Marzo 21 ore 17:00 – 19:00
When Xi Jinping announced the ‘China Dream’ (Zhongguo meng)—in analogy to the famous American Dream—as socio-political motto of his rule in 2012, he defined the ambiguous concept as the ‘rejuvenation of the Chinese nation’. Over the course of his government, it has become clear that there is not only the one single China Dream propagated by the official media, but many dreams circulating in China’s vernacular cultures as opposed to the officially ordained culture of the Party State. Moreover Xi’s China Dream has become overshadowed by a series of nightmares: The Covid-19 pandemic; the Ukrainian leg of Xi’s Belt and Road Initiative in ruins; and prolonged internal lockdowns entailing public demonstrations demanding Xi’s resignation. Much scholarship and global media have examined the official China Dream, yet few studies have analysed China’s nightmares. This study seeks to redress this shortfall by analysing the nightmares of the Covid-19 pandemic and its lockdowns from the cultural perspective. This study examines bottom-up responses to top-down control measures through the artistic lens, focusing on online visual art narratives by male and female artists and bloggers in China and abroad: Cao Fei, Ye Funa, Hu Yinping, Michael Leung, Hu Jieming, Sun Xun and Ai Weiwei. This study will shed new light on China’s contemporary vernacular culture in the digital age and its visual art narratives on the theme of the China Dream and its nightmares, experimenting with direct and indirect strategies to critique the regime.

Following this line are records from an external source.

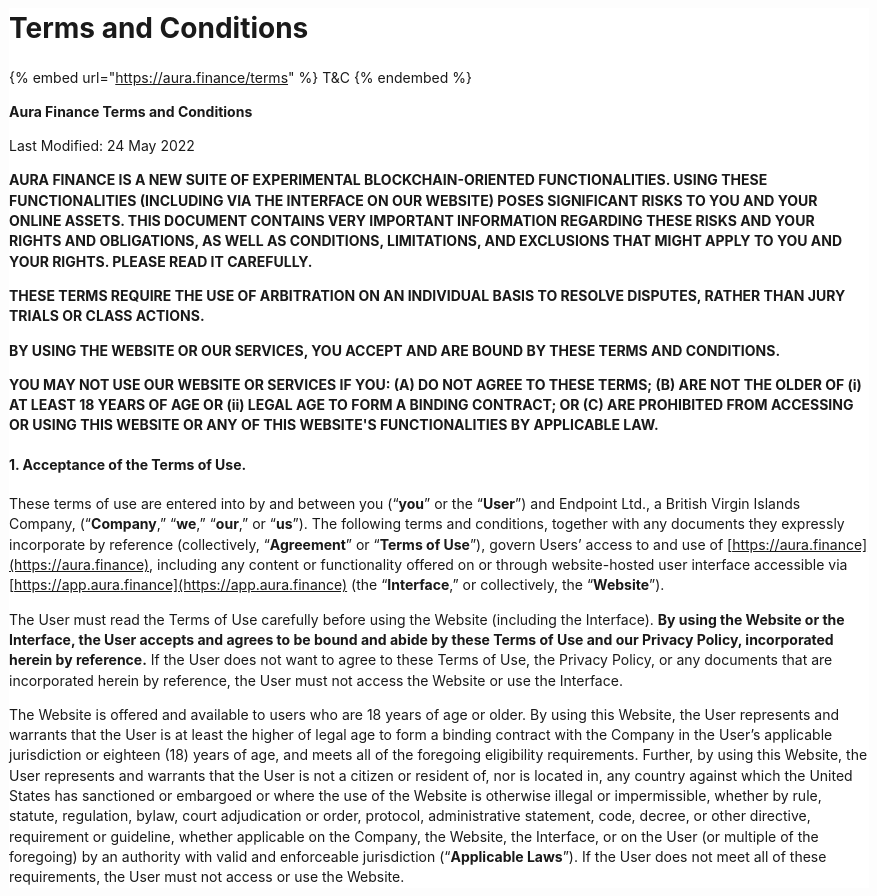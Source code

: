 # Terms and Conditions

{% embed url="https://aura.finance/terms" %}
T\&C&#x20;
{% endembed %}

**Aura Finance Terms and Conditions**

Last Modified: 24 May 2022

**AURA FINANCE IS A NEW SUITE OF EXPERIMENTAL BLOCKCHAIN-ORIENTED FUNCTIONALITIES. USING THESE FUNCTIONALITIES (INCLUDING VIA THE INTERFACE ON OUR WEBSITE) POSES SIGNIFICANT RISKS TO YOU AND YOUR ONLINE ASSETS. THIS DOCUMENT CONTAINS VERY IMPORTANT INFORMATION REGARDING THESE RISKS AND YOUR RIGHTS AND OBLIGATIONS, AS WELL AS CONDITIONS, LIMITATIONS, AND EXCLUSIONS THAT MIGHT APPLY TO YOU AND YOUR RIGHTS. PLEASE READ IT CAREFULLY.**&#x20;

**THESE TERMS REQUIRE THE USE OF ARBITRATION ON AN INDIVIDUAL BASIS TO RESOLVE DISPUTES, RATHER THAN JURY TRIALS OR CLASS ACTIONS.**&#x20;

**BY USING THE WEBSITE OR OUR SERVICES, YOU ACCEPT AND ARE BOUND BY THESE TERMS AND CONDITIONS.**

**YOU MAY NOT USE OUR WEBSITE OR SERVICES IF YOU: (A) DO NOT AGREE TO THESE TERMS; (B) ARE NOT THE OLDER OF (i) AT LEAST 18 YEARS OF AGE OR (ii) LEGAL AGE TO FORM A BINDING CONTRACT; OR (C) ARE PROHIBITED FROM ACCESSING OR USING THIS WEBSITE OR ANY OF THIS WEBSITE'S FUNCTIONALITIES BY APPLICABLE LAW.**

#### **1. Acceptance of the Terms of Use.**

These terms of use are entered into by and between you (“**you**” or the “**User**”) and Endpoint Ltd., a British Virgin Islands Company, (“**Company**,” “**we**,” “**our**,” or “**us**”). The following terms and conditions, together with any documents they expressly incorporate by reference (collectively, “**Agreement**” or “**Terms of Use**”), govern Users’ access to and use of [https://aura.finance](https://aura.finance), including any content or functionality offered on or through website-hosted user interface accessible via [https://app.aura.finance](https://app.aura.finance) (the “**Interface**,” or collectively, the “**Website**”).&#x20;

The User must read the Terms of Use carefully before using the Website (including the Interface). **By using the Website or the Interface, the User accepts and agrees to be bound and abide by these Terms of Use and our Privacy Policy, incorporated herein by reference.** If the User does not want to agree to these Terms of Use, the Privacy Policy, or any documents that are incorporated herein by reference, the User must not access the Website or use the Interface.&#x20;

The Website is offered and available to users who are 18 years of age or older. By using this Website, the User represents and warrants that the User is at least the higher of legal age to form a binding contract with the Company in the User’s applicable jurisdiction or eighteen (18) years of age, and meets all of the foregoing eligibility requirements. Further, by using this Website, the User represents and warrants that the User is not a citizen or resident of, nor is located in, any country against which the United States has sanctioned or embargoed or where the use of the Website is otherwise illegal or impermissible, whether by rule, statute, regulation, bylaw, court adjudication or order, protocol, administrative statement, code, decree, or other directive, requirement or guideline, whether applicable on the Company, the Website, the Interface, or on the User (or multiple of the foregoing) by an authority with valid and enforceable jurisdiction (“**Applicable Laws**”). If the User does not meet all of these requirements, the User must not access or use the Website.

Professor Daria Berg, DPhil (Oxford), gained her doctorate in Chinese Studies from the University of Oxford and is the Chair Professor (Ordinaria) of Chinese Culture and Society at the University of St.Gallen, Switzerland. She currently holds a short visiting fellowship at Trinity College, Cambridge. She has previously taught at the Universities of Oxford, Durham and Nottingham, UK. She has published extensively on Chinese literature, visual art and culture and she has won international prizes for her research, including the International Convention of Asia Scholars (ICAS) 2015 Specialist Publication Accolade for her monograph Women and the Literary World in Early Modern China, 1580–1700 (2013) and, with Giorgio Strafella, the China Information Best Article Prize 2015. Her current research explores visual art, media, literature, and culture in traditional and contemporary China. Her latest book, co-edited with Giorgio Strafella, is China’s Avant-garde, 1978-2018 (2022).